EXERCISE BRIEF.
Records follow. Print exactly the lines from the one that has "if we type in" through the one that has "- [ ] collision simulator", inclusive, and omit the pictures.

EXERCISE DATA.
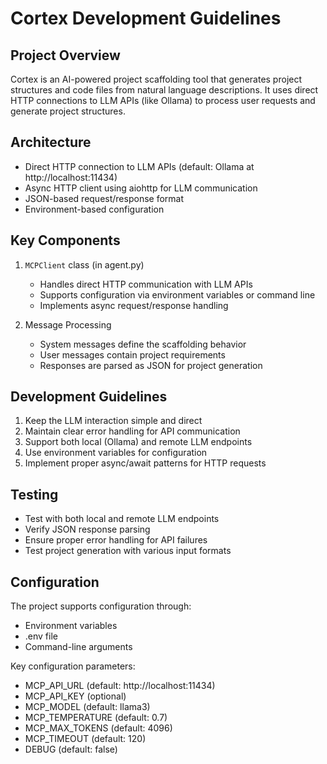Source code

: # Cortex Development Guidelines

## Project Overview
Cortex is an AI-powered project scaffolding tool that generates project structures and code files from natural language descriptions. It uses direct HTTP connections to LLM APIs (like Ollama) to process user requests and generate project structures.

## Architecture
- Direct HTTP connection to LLM APIs (default: Ollama at http://localhost:11434)
- Async HTTP client using aiohttp for LLM communication
- JSON-based request/response format
- Environment-based configuration

## Key Components
1. `MCPClient` class (in agent.py)
   - Handles direct HTTP communication with LLM APIs
   - Supports configuration via environment variables or command line
   - Implements async request/response handling

2. Message Processing
   - System messages define the scaffolding behavior
   - User messages contain project requirements
   - Responses are parsed as JSON for project generation

## Development Guidelines
1. Keep the LLM interaction simple and direct
2. Maintain clear error handling for API communication
3. Support both local (Ollama) and remote LLM endpoints
4. Use environment variables for configuration
5. Implement proper async/await patterns for HTTP requests

## Testing
- Test with both local and remote LLM endpoints
- Verify JSON response parsing
- Ensure proper error handling for API failures
- Test project generation with various input formats

## Configuration
The project supports configuration through:
- Environment variables
- .env file
- Command-line arguments

Key configuration parameters:
- MCP_API_URL (default: http://localhost:11434)
- MCP_API_KEY (optional)
- MCP_MODEL (default: llama3)
- MCP_TEMPERATURE (default: 0.7)
- MCP_MAX_TOKENS (default: 4096)
- MCP_TIMEOUT (default: 120)
- DEBUG (default: false) 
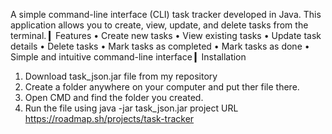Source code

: A simple command-line interface (CLI) task tracker developed in Java. This application allows you to create, view, update, and delete tasks from the terminal.
▎Features
• Create new tasks
• View existing tasks
• Update task details
• Delete tasks
• Mark tasks as completed
• Mark tasks as done
• Simple and intuitive command-line interface
▎Installation
1. Download task_json.jar file from my repository
2. Create a folder anywhere on your computer and put ther file there.
3. Open CMD and find the folder you created.
4. Run the file using java -jar task_json.jar
project URL https://roadmap.sh/projects/task-tracker
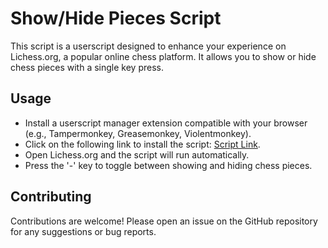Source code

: # Show/Hide Pieces Script

This script is a userscript designed to enhance your experience on Lichess.org, a popular online chess platform. It allows you to show or hide chess pieces with a single key press.

## Usage

- Install a userscript manager extension compatible with your browser (e.g., Tampermonkey, Greasemonkey, Violentmonkey).
- Click on the following link to install the script: [Script Link](link-to-your-script-file).
- Open Lichess.org and the script will run automatically.
- Press the '-' key to toggle between showing and hiding chess pieces.

## Contributing

Contributions are welcome! Please open an issue on the GitHub repository for any suggestions or bug reports.
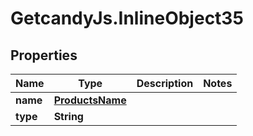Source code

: # GetcandyJs.InlineObject35

## Properties

Name | Type | Description | Notes
------------ | ------------- | ------------- | -------------
**name** | [**ProductsName**](ProductsName.md) |  | 
**type** | **String** |  | 


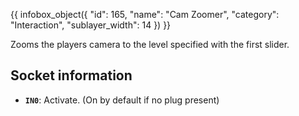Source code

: {{ infobox_object({
	"id": 165,
	"name": "Cam Zoomer",
	"category": "Interaction",
	"sublayer_width": 14
}) }}

Zooms the players camera to the level specified with the first slider.

## Socket information
- **`IN0`**: Activate. (On by default if no plug present)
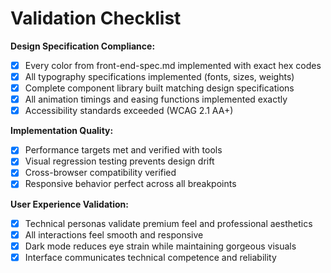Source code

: # Validation Checklist

**Design Specification Compliance:**

- [x] Every color from front-end-spec.md implemented with exact hex codes
- [x] All typography specifications implemented (fonts, sizes, weights)
- [x] Complete component library built matching design specifications
- [x] All animation timings and easing functions implemented exactly
- [x] Accessibility standards exceeded (WCAG 2.1 AA+)

**Implementation Quality:**

- [x] Performance targets met and verified with tools
- [x] Visual regression testing prevents design drift
- [x] Cross-browser compatibility verified
- [x] Responsive behavior perfect across all breakpoints

**User Experience Validation:**

- [x] Technical personas validate premium feel and professional aesthetics
- [x] All interactions feel smooth and responsive
- [x] Dark mode reduces eye strain while maintaining gorgeous visuals
- [x] Interface communicates technical competence and reliability
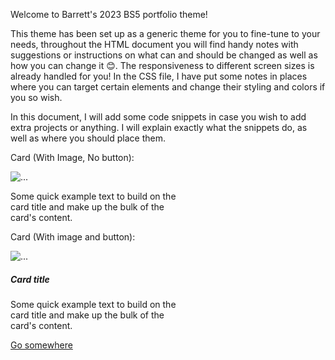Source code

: Welcome to Barrett's 2023 BS5 portfolio theme! 

This theme has been set up as a generic theme for you to fine-tune to your needs, throughout the HTML document you will find handy notes with suggestions or instructions on what can and should be changed as well as how you can change it 😊. The responsiveness to different screen sizes is already handled for you! In the CSS file, I have put some notes in places where you can target certain elements and change their styling and colors if you so wish. 

In this document, I will add some code snippets in case you wish to add extra projects or anything. I will explain exactly what the snippets do, as well as where you should place them.  

Card (With Image, No button):

<div class="card" style="width: 18rem;">
  <img src="..." class="card-img-top" alt="...">
  <div class="card-body">
    <p class="card-text">Some quick example text to build on the card title and make up the bulk of the card's content.</p>
  </div>
</div>

Card (With image and button):

<div class="card" style="width: 18rem;">
  <img src="..." class="card-img-top" alt="...">
  <div class="card-body">
    <h5 class="card-title">Card title</h5>
    <p class="card-text">Some quick example text to build on the card title and make up the bulk of the card's content.</p>
    <a href="#" class="btn btn-primary">Go somewhere</a>
  </div>
</div>

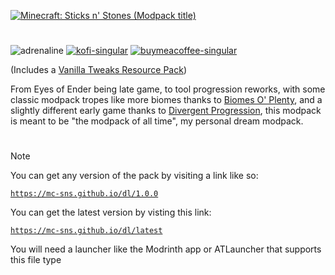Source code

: [![Minecraft: Sticks n' Stones (Modpack title)](https://mc-sns.github.io/res/modpack_title_4k.png)](https://mc-sns.github.io/)

#

![adrenaline](https://cdn.jsdelivr.net/npm/@intergrav/devins-badges@3/assets/cozy/built-with/adrenaline_64h.png) [![kofi-singular](https://cdn.jsdelivr.net/npm/@intergrav/devins-badges@3/assets/cozy/donate/kofi-singular_64h.png)](https://ko-fi.com/kckarnige) [![buymeacoffee-singular](https://cdn.jsdelivr.net/npm/@intergrav/devins-badges@3/assets/cozy/donate/buymeacoffee-singular_64h.png)](https://www.buymeacoffee.com/kckarnige)

(Includes a [Vanilla Tweaks Resource Pack](https://vanillatweaks.net/share#FzZIiJ))

From Eyes of Ender being late game, to tool progression reworks, with some classic modpack tropes like more biomes thanks to [Biomes O' Plenty](https://modrinth.com/mod/biomes-o-plenty), and a slightly different early game thanks to [Divergent Progression](https://modrinth.com/mod/divergent-progression), this modpack is meant to be "the modpack of all time", my personal dream modpack.

#

> [!NOTE]
> You can get any version of the pack by visiting a link like so:
> 
> [`https://mc-sns.github.io/dl/1.0.0`](https://mc-sns.github.io/dl/0.0.1)
> 
> You can get the latest version by visting this link:
> 
> [`https://mc-sns.github.io/dl/latest`](https://mc-sns.github.io/dl/latest)
> 
> You will need a launcher like the Modrinth app or ATLauncher that supports this file type
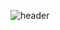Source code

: 
![header](https://capsule-render.vercel.app/api?text=choisihun&fontColor=000000&color=FFDA16&type=waving)


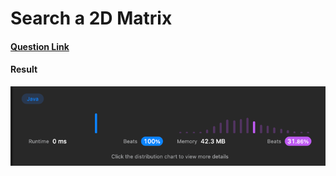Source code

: # Search a 2D Matrix

#### [Question Link](https://leetcode.com/problems/search-a-2d-matrix/)

#### Result
![result](Result.png)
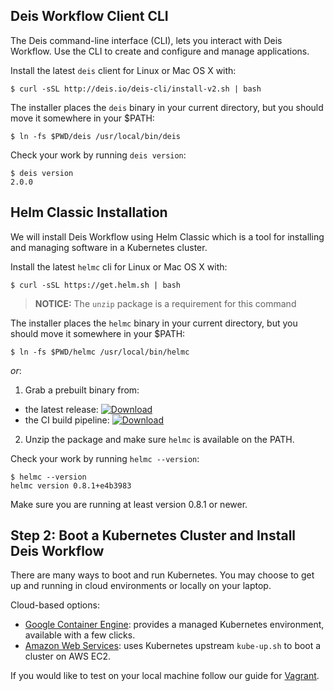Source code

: ## Deis Workflow Client CLI

The Deis command-line interface (CLI), lets you interact with Deis Workflow.
Use the CLI to create and configure and manage applications.

Install the latest `deis` client for Linux or Mac OS X with:

    $ curl -sSL http://deis.io/deis-cli/install-v2.sh | bash

The installer places the `deis` binary in your current directory, but you
should move it somewhere in your $PATH:

    $ ln -fs $PWD/deis /usr/local/bin/deis

Check your work by running `deis version`:

    $ deis version
    2.0.0

## Helm Classic Installation

We will install Deis Workflow using Helm Classic which is a tool for installing and managing software in a Kubernetes cluster.

Install the latest `helmc` cli for Linux or Mac OS X with:

    $ curl -sSL https://get.helm.sh | bash

> **NOTICE:** The `unzip` package is a requirement for this command

The installer places the `helmc` binary in your current directory, but you
should move it somewhere in your $PATH:

    $ ln -fs $PWD/helmc /usr/local/bin/helmc

*or*:

1. Grab a prebuilt binary from:
  - the latest release: [ ![Download](https://api.bintray.com/packages/deis/helm/helmc/images/download.svg) ](https://bintray.com/deis/helm/helmc/_latestVersion#files)
  - the CI build pipeline: [ ![Download](https://api.bintray.com/packages/deis/helm-ci/helmc/images/download.svg) ](https://bintray.com/deis/helm-ci/helmc/_latestVersion#files)
2. Unzip the package and make sure `helmc` is available on the PATH.

Check your work by running `helmc --version`:

    $ helmc --version
    helmc version 0.8.1+e4b3983

Make sure you are running at least version 0.8.1 or newer.

## Step 2: Boot a Kubernetes Cluster and Install Deis Workflow

There are many ways to boot and run Kubernetes. You may choose to get up and running in cloud environments or locally on
your laptop.

Cloud-based options:

* [Google Container Engine](provider/gke/boot.md): provides a managed Kubernetes environment, available with a few clicks.
* [Amazon Web Services](provider/aws/boot.md): uses Kubernetes upstream `kube-up.sh` to boot a cluster on AWS EC2.

If you would like to test on your local machine follow our guide for [Vagrant](provider/vagrant/boot.md).
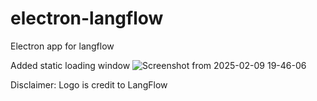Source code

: # electron-langflow
Electron app for langflow

Added static loading window
![Screenshot from 2025-02-09 19-46-06](https://github.com/user-attachments/assets/80b0cc5b-c73c-4935-99f0-2b2cd9ff18b9)

Disclaimer:
Logo is credit to LangFlow
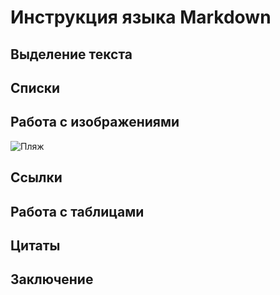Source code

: # Инструкция языка Markdown

## Выделение текста

## Списки

## Работа с изображениями
![Пляж](Пляж.png)
## Ссылки

## Работа с таблицами

## Цитаты

## Заключение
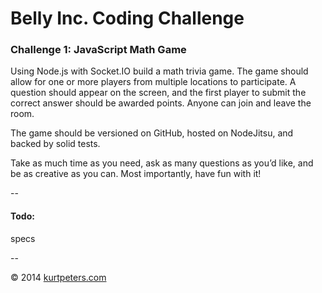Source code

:Belly Inc. Coding Challenge
===========================

### Challenge 1: JavaScript Math Game

Using Node.js with Socket.IO build a math trivia game. The game should allow for one or more players from multiple locations to participate. A question should appear on the screen, and the first player to submit the correct answer should be awarded points. Anyone can join and leave the room.

The game should be versioned on GitHub, hosted on NodeJitsu, and backed by solid tests.

Take as much time as you need, ask as many questions as you’d like, and be as creative as you can. Most importantly, have fun with it!
  
--

#### Todo:

specs

--

&copy; 2014 [kurtpeters.com](http://kurtpeters.com/)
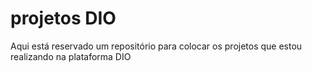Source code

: # projetos DIO

Aqui está reservado um repositório para colocar os projetos que estou realizando na plataforma DIO

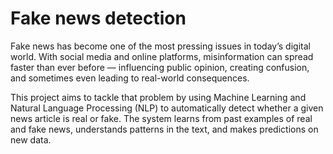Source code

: # Fake news detection
Fake news has become one of the most pressing issues in today’s digital world. With social media and online platforms, misinformation can spread faster than ever before — influencing public opinion, creating confusion, and sometimes even leading to real-world consequences.

This project aims to tackle that problem by using Machine Learning and Natural Language Processing (NLP) to automatically detect whether a given news article is real or fake. The system learns from past examples of real and fake news, understands patterns in the text, and makes predictions on new data.

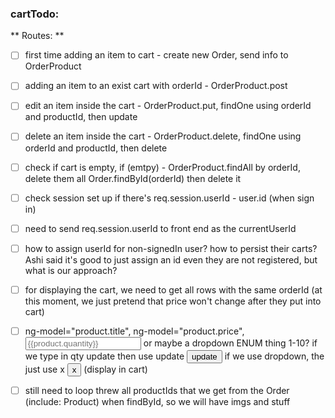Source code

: ### cartTodo:

** Routes: **
- [ ] first time adding an item to cart - create new Order, send info to OrderProduct
- [ ] adding an item to an exist cart with orderId - OrderProduct.post
- [ ] edit an item inside the cart - OrderProduct.put, findOne using orderId and productId, then update
- [ ] delete an item inside the cart - OrderProduct.delete, findOne using orderId and productId, then delete
- [ ] check if cart is empty, if (emtpy) - OrderProduct.findAll by orderId, delete them all Order.findById(orderId) then delete it
- [ ] check session set up if there's req.session.userId - user.id (when sign in)
- [ ] need to send req.session.userId to front end as the currentUserId
- [ ] how to assign userId for non-signedIn user? how to persist their carts?  
Ashi said it's good to just assign an id even they are not registered, but what is our approach?

- [ ] for displaying the cart, we need to get all rows with the same orderId
(at this moment, we just pretend that price won't change after they put into cart)

- [ ] ng-model="product.title", ng-model="product.price", <input ng-model="product.quantity" placeholder={{product.quantity}} />
or maybe a dropdown ENUM thing 1-10?
if we type in qty update then use update <button ng-submit="updateItem(product)">update</button>
if we use dropdown, the just use x <button class="glyphicon glyphicon-remove">x</button>
(display in cart)
- [ ] still need to loop threw all productIds that we get from the Order (include: Product) when findById, so we will have imgs and stuff
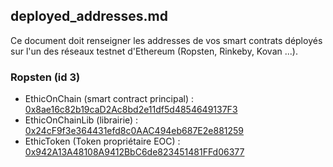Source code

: ## deployed_addresses.md
Ce document doit renseigner les addresses de vos smart contrats déployés sur l'un des réseaux testnet d'Ethereum (Ropsten, Rinkeby, Kovan ...). 

### Ropsten (id 3)

* EthicOnChain (smart contract principal) : [0x8ae16c82b19caD2Ac8bd2e11df5d4854649137F3](https://ropsten.etherscan.io/address/0x8ae16c82b19caD2Ac8bd2e11df5d4854649137F3)
* EthicOnChainLib (librairie) : [0x24cF9f3e364431efd8c0AAC494eb687E2e881259](https://ropsten.etherscan.io/address/0x24cF9f3e364431efd8c0AAC494eb687E2e881259)
* EthicToken (Token propriétaire EOC) : [0x942A13A48108A9412BbC6de823451481FFd06377](https://ropsten.etherscan.io/address/0x942A13A48108A9412BbC6de823451481FFd06377)
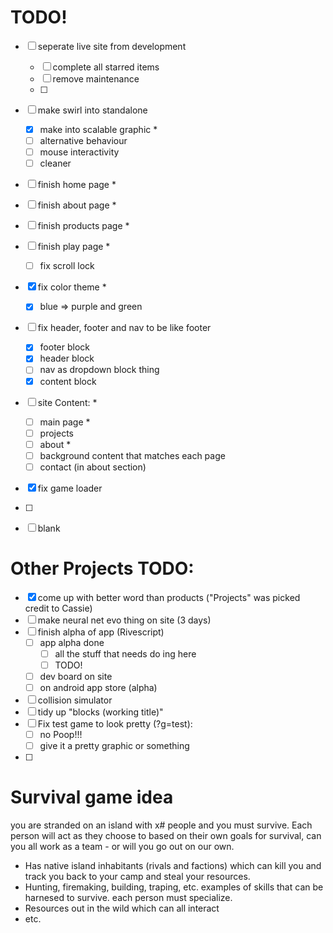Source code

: # TODO!

- [ ] seperate live site from development
	- [ ] complete all starred items
	- [ ] remove maintenance
	- [ ] 

- [ ] make swirl into standalone
	- [x] make into scalable graphic *
	- [ ] alternative behaviour
	- [ ] mouse interactivity
	- [ ] cleaner
- [ ] finish home page *
- [ ] finish about page *
- [ ] finish products page *
- [ ] finish play page *
	- [ ] fix scroll lock
- [x] fix color theme *
	- [x] blue => purple and green
- [ ] fix header, footer and nav to be like footer
	- [x] footer block
	- [x] header block
	- [ ] nav as dropdown block thing
	- [x] content block
- [ ] site Content: *
	- [ ] main page *
	- [ ] projects 
	- [ ] about *
	- [ ] background content that matches each page
	- [ ] contact (in about section)
- [x] fix game loader
- [ ] 

- [ ] blank

# Other Projects TODO:
- [x] come up with better word than products ("Projects" was picked credit to Cassie)
- [ ] make neural net evo thing on site (3 days)
- [ ] finish alpha of app (Rivescript)
	- [ ] app alpha done
		- [ ] all the stuff that needs do ing here
		- [ ] TODO!
	- [ ] dev board on site
	- [ ] on android app store (alpha)
- [ ] collision simulator
- [ ] tidy up "blocks (working title)"
- [ ] Fix test game to look pretty (?g=test):
	- [ ] no Poop!!!
	- [ ] give it a pretty graphic or something
- [ ] 


# Survival game idea

you are stranded on an island with x# people and you must survive. Each person will act as they choose to based on their own goals for survival, can you all work as a team - or will you go out on our own. 

- Has native island inhabitants (rivals and factions) which can kill you and track you back to your camp and steal your resources.
- Hunting, firemaking, building, traping, etc.  examples of skills that can be harnesed to survive. each person must specialize.
- Resources out in the wild which can all interact
- etc.
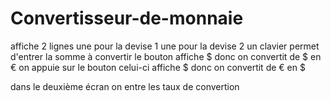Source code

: # Convertisseur-de-monnaie
affiche 2 lignes
une pour la devise 1
une pour la devise 2
un clavier permet d'entrer la somme à convertir
le bouton affiche $ donc on convertit de $ en €
on appuie sur le bouton celui-ci affiche $ donc on convertit de € en $

dans le deuxième écran on entre les taux de convertion
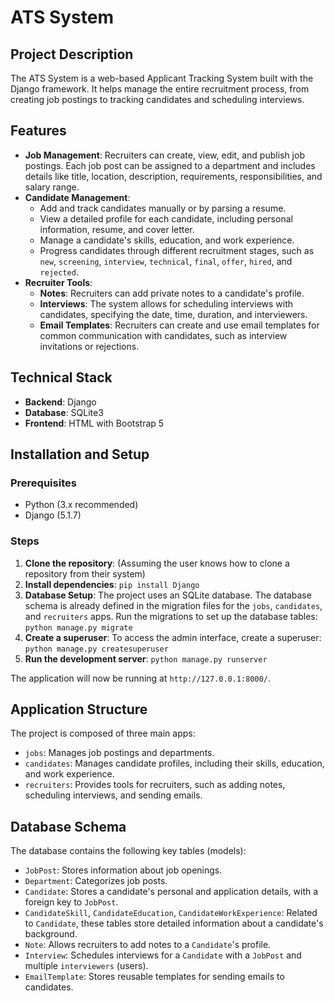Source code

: # ATS System

## Project Description
The ATS System is a web-based Applicant Tracking System built with the Django framework. It helps manage the entire recruitment process, from creating job postings to tracking candidates and scheduling interviews.

## Features
- **Job Management**: Recruiters can create, view, edit, and publish job postings. Each job post can be assigned to a department and includes details like title, location, description, requirements, responsibilities, and salary range.
- **Candidate Management**:
  - Add and track candidates manually or by parsing a resume.
  - View a detailed profile for each candidate, including personal information, resume, and cover letter.
  - Manage a candidate's skills, education, and work experience.
  - Progress candidates through different recruitment stages, such as `new`, `screening`, `interview`, `technical`, `final`, `offer`, `hired`, and `rejected`.
- **Recruiter Tools**:
  - **Notes**: Recruiters can add private notes to a candidate's profile.
  - **Interviews**: The system allows for scheduling interviews with candidates, specifying the date, time, duration, and interviewers.
  - **Email Templates**: Recruiters can create and use email templates for common communication with candidates, such as interview invitations or rejections.

## Technical Stack
- **Backend**: Django
- **Database**: SQLite3
- **Frontend**: HTML with Bootstrap 5

## Installation and Setup

### Prerequisites
- Python (3.x recommended)
- Django (5.1.7)

### Steps
1.  **Clone the repository**: (Assuming the user knows how to clone a repository from their system)
2.  **Install dependencies**: `pip install Django`
3.  **Database Setup**: The project uses an SQLite database. The database schema is already defined in the migration files for the `jobs`, `candidates`, and `recruiters` apps. Run the migrations to set up the database tables:
    `python manage.py migrate`
4.  **Create a superuser**: To access the admin interface, create a superuser:
    `python manage.py createsuperuser`
5.  **Run the development server**:
    `python manage.py runserver`

The application will now be running at `http://127.0.0.1:8000/`.

## Application Structure
The project is composed of three main apps:
- `jobs`: Manages job postings and departments.
- `candidates`: Manages candidate profiles, including their skills, education, and work experience.
- `recruiters`: Provides tools for recruiters, such as adding notes, scheduling interviews, and sending emails.

## Database Schema
The database contains the following key tables (models):
- `JobPost`: Stores information about job openings.
- `Department`: Categorizes job posts.
- `Candidate`: Stores a candidate's personal and application details, with a foreign key to `JobPost`.
- `CandidateSkill`, `CandidateEducation`, `CandidateWorkExperience`: Related to `Candidate`, these tables store detailed information about a candidate's background.
- `Note`: Allows recruiters to add notes to a `Candidate`'s profile.
- `Interview`: Schedules interviews for a `Candidate` with a `JobPost` and multiple `interviewers` (users).
- `EmailTemplate`: Stores reusable templates for sending emails to candidates.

EXERCISE OUTPUT.
if we type in qty update then use update <button ng-submit="updateItem(product)">update</button>
if we use dropdown, the just use x <button class="glyphicon glyphicon-remove">x</button>
(display in cart)
- [ ] still need to loop threw all productIds that we get from the Order (include: Product) when findById, so we will have imgs and stuff
Source code

: ## deployed_addresses.md
Ce document doit renseigner les addresses de vos smart contrats déployés sur l'un des réseaux testnet d'Ethereum (Ropsten, Rinkeby, Kovan ...). 

### Ropsten (id 3)

* EthicOnChain (smart contract principal) : [0x8ae16c82b19caD2Ac8bd2e11df5d4854649137F3](https://ropsten.etherscan.io/address/0x8ae16c82b19caD2Ac8bd2e11df5d4854649137F3)
* EthicOnChainLib (librairie) : [0x24cF9f3e364431efd8c0AAC494eb687E2e881259](https://ropsten.etherscan.io/address/0x24cF9f3e364431efd8c0AAC494eb687E2e881259)
* EthicToken (Token propriétaire EOC) : [0x942A13A48108A9412BbC6de823451481FFd06377](https://ropsten.etherscan.io/address/0x942A13A48108A9412BbC6de823451481FFd06377)
Source code

: # TODO!

- [ ] seperate live site from development
	- [ ] complete all starred items
	- [ ] remove maintenance
	- [ ] 

- [ ] make swirl into standalone
	- [x] make into scalable graphic *
	- [ ] alternative behaviour
	- [ ] mouse interactivity
	- [ ] cleaner
- [ ] finish home page *
- [ ] finish about page *
- [ ] finish products page *
- [ ] finish play page *
	- [ ] fix scroll lock
- [x] fix color theme *
	- [x] blue => purple and green
- [ ] fix header, footer and nav to be like footer
	- [x] footer block
	- [x] header block
	- [ ] nav as dropdown block thing
	- [x] content block
- [ ] site Content: *
	- [ ] main page *
	- [ ] projects 
	- [ ] about *
	- [ ] background content that matches each page
	- [ ] contact (in about section)
- [x] fix game loader
- [ ] 

- [ ] blank

# Other Projects TODO:
- [x] come up with better word than products ("Projects" was picked credit to Cassie)
- [ ] make neural net evo thing on site (3 days)
- [ ] finish alpha of app (Rivescript)
	- [ ] app alpha done
		- [ ] all the stuff that needs do ing here
		- [ ] TODO!
	- [ ] dev board on site
	- [ ] on android app store (alpha)
- [ ] collision simulator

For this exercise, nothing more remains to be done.